Work task
Repeat exactly the lines of the records below, starting at the line containing "- 若超过2MSL未收到请求，说明ACK安全送达，自动进入CLOSED状态。" and ending at the line containing "- Before continuing, ensure". Leave the pictures out.

Data extract
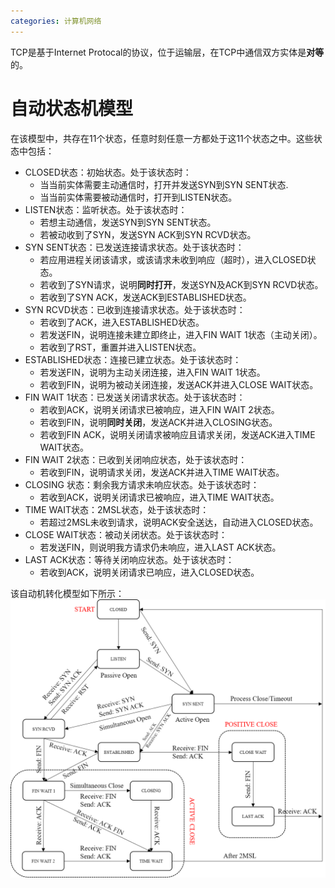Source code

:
 ```yaml
---
categories: 计算机网络
---
```


TCP是基于Internet Protocal的协议，位于运输层，在TCP中通信双方实体是**对等**的。

# 自动状态机模型

在该模型中，共存在11个状态，任意时刻任意一方都处于这11个状态之中。这些状态中包括：

- CLOSED状态：初始状态。处于该状态时：
  - 当当前实体需要主动通信时，打开并发送SYN到SYN SENT状态.
  - 当当前实体需要被动通信时，打开到LISTEN状态。
- LISTEN状态：监听状态。处于该状态时：
  - 若想主动通信，发送SYN到SYN SENT状态。
  - 若被动收到了SYN，发送SYN ACK到SYN RCVD状态。
- SYN SENT状态：已发送连接请求状态。处于该状态时：
  - 若应用进程关闭该请求，或该请求未收到响应（超时），进入CLOSED状态。
  - 若收到了SYN请求，说明**同时打开**，发送SYN及ACK到SYN RCVD状态。
  - 若收到了SYN ACK，发送ACK到ESTABLISHED状态。
- SYN RCVD状态：已收到连接请求状态。处于该状态时：
  - 若收到了ACK，进入ESTABLISHED状态。
  - 若发送FIN，说明连接未建立即终止，进入FIN WAIT 1状态（主动关闭）。
  - 若收到了RST，重置并进入LISTEN状态。
- ESTABLISHED状态：连接已建立状态。处于该状态时：
  - 若发送FIN，说明为主动关闭连接，进入FIN WAIT 1状态。 
  - 若收到FIN，说明为被动关闭连接，发送ACK并进入CLOSE WAIT状态。
- FIN WAIT 1状态：已发送关闭请求状态。处于该状态时：
  - 若收到ACK，说明关闭请求已被响应，进入FIN WAIT 2状态。
  - 若收到FIN，说明**同时关闭**，发送ACK并进入CLOSING状态。
  - 若收到FIN ACK，说明关闭请求被响应且请求关闭，发送ACK进入TIME WAIT状态。
- FIN WAIT 2状态：已收到关闭响应状态，处于该状态时：
  - 若收到FIN，说明请求关闭，发送ACK并进入TIME WAIT状态。
- CLOSING 状态：剩余我方请求未响应状态。处于该状态时：
  - 若收到ACK，说明关闭请求已被响应，进入TIME WAIT状态。
- TIME WAIT状态：2MSL状态，处于该状态时：
  - 若超过2MSL未收到请求，说明ACK安全送达，自动进入CLOSED状态。
- CLOSE WAIT状态：被动关闭状态。处于该状态时：
  - 若发送FIN，则说明我方请求仍未响应，进入LAST ACK状态。
- LAST ACK状态：等待关闭响应状态。处于该状态时：
  - 若收到ACK，说明关闭请求已响应，进入CLOSED状态。

该自动机转化模型如下所示：
![](../../img/tcp.png)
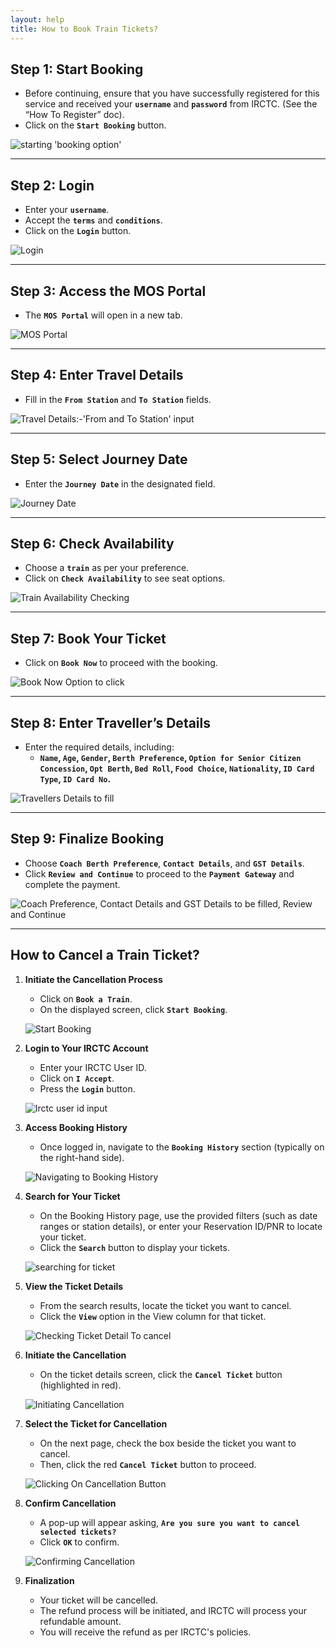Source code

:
 ```yaml
---
layout: help
title: How to Book Train Tickets?
---
```


## Step 1: Start Booking

- Before continuing, ensure that you have successfully registered for this service and received your **`username`** and **`password`** from IRCTC. (See the “How To Register” doc).
- Click on the **`Start Booking`** button.

![starting 'booking option'](/empages/images/help/train_booking/1.png)

---

## Step 2: Login

- Enter your **`username`**.
- Accept the **`terms`** and **`conditions`**.
- Click on the **`Login`** button.

![Login](/empages/images/help/train_booking/2.png)

---

## Step 3: Access the MOS Portal

- The **`MOS Portal`** will open in a new tab.

![MOS Portal](/empages/images/help/train_booking/3.png)

---

## Step 4: Enter Travel Details

- Fill in the **`From Station`** and **`To Station`** fields.

![Travel Details:-'From and To Station' input](/empages/images/help/train_booking/4.png)

---

## Step 5: Select Journey Date

- Enter the **`Journey Date`** in the designated field.

![Journey Date](/empages/images/help/train_booking/5.png)

---

## Step 6: Check Availability

- Choose a **`train`** as per your preference.
- Click on **`Check Availability`** to see seat options.

![Train Availability Checking](/empages/images/help/train_booking/6.png)

---

## Step 7: Book Your Ticket

- Click on **`Book Now`** to proceed with the booking.

![Book Now Option to click](/empages/images/help/train_booking/7.png)

---

## Step 8: Enter Traveller’s Details

- Enter the required details, including:
    - **`Name`, `Age`, `Gender`, `Berth Preference`, `Option for Senior Citizen Concession`, `Opt Berth`, `Bed Roll`, `Food Choice`, `Nationality`, `ID Card Type`, `ID Card No`.**

![Travellers Details to fill](/empages/images/help/train_booking/8.png)

---

## Step 9: Finalize Booking

- Choose **`Coach Berth Preference`**, **`Contact Details`**, and **`GST Details`**.
- Click **`Review and Continue`** to proceed to the **`Payment Gateway`** and complete the payment.

![Coach Preference, Contact Details and GST Details to be filled, Review and Continue](/empages/images/help/train_booking/9.png)

---

## How to Cancel a Train Ticket?

1. **Initiate the Cancellation Process**
    - Click on **`Book a Train`**.
    - On the displayed screen, click **`Start Booking`**.
    
    ![Start Booking](/empages/images/help/train_booking/10.png)
    
2. **Login to Your IRCTC Account**
    - Enter your IRCTC User ID.
    - Click on **`I Accept`**.
    - Press the **`Login`** button.
    
    ![Irctc user id input](/empages/images/help/train_booking/11.png)
    
3. **Access Booking History**
    - Once logged in, navigate to the **`Booking History`** section (typically on the right-hand side).
    
    ![Navigating to Booking History](/empages/images/help/train_booking/12.png)
    
4. **Search for Your Ticket**
    - On the Booking History page, use the provided filters (such as date ranges or station details), or enter your Reservation ID/PNR to locate your ticket.
    - Click the **`Search`** button to display your tickets.
    
    ![searching for ticket](/empages/images/help/train_booking/13.png)
    
5. **View the Ticket Details**
    - From the search results, locate the ticket you want to cancel.
    - Click the **`View`** option in the View column for that ticket.
    
    ![Checking Ticket Detail To cancel](/empages/images/help/train_booking/14.png)
    
6. **Initiate the Cancellation**
    - On the ticket details screen, click the **`Cancel Ticket`** button (highlighted in red).
    
    ![Initiating Cancellation](/empages/images/help/train_booking/15.png)
    
7. **Select the Ticket for Cancellation**
    - On the next page, check the box beside the ticket you want to cancel.
    - Then, click the red **`Cancel Ticket`** button to proceed.
    
    ![Clicking On Cancellation Button](/empages/images/help/train_booking/16.png)
    
8. **Confirm Cancellation**
    - A pop-up will appear asking, **`Are you sure you want to cancel selected tickets?`**
    - Click **`OK`** to confirm.
    
    ![Confirming Cancellation](/empages/images/help/train_booking/17.png)
    
9. **Finalization**
    - Your ticket will be cancelled.
    - The refund process will be initiated, and IRCTC will process your refundable amount.
    - You will receive the refund as per IRCTC's policies.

Result for this exercise
  - 若超过2MSL未收到请求，说明ACK安全送达，自动进入CLOSED状态。
- CLOSE WAIT状态：被动关闭状态。处于该状态时：
  - 若发送FIN，则说明我方请求仍未响应，进入LAST ACK状态。
- LAST ACK状态：等待关闭响应状态。处于该状态时：
  - 若收到ACK，说明关闭请求已响应，进入CLOSED状态。

该自动机转化模型如下所示：
![](../../img/tcp.png)
Source code

:
 ```yaml
---
layout: help
title: How to Book Train Tickets?
---
```


## Step 1: Start Booking

- Before continuing, ensure that you have successfully registered for this service and received your **`username`** and **`password`** from IRCTC. (See the “How To Register” doc).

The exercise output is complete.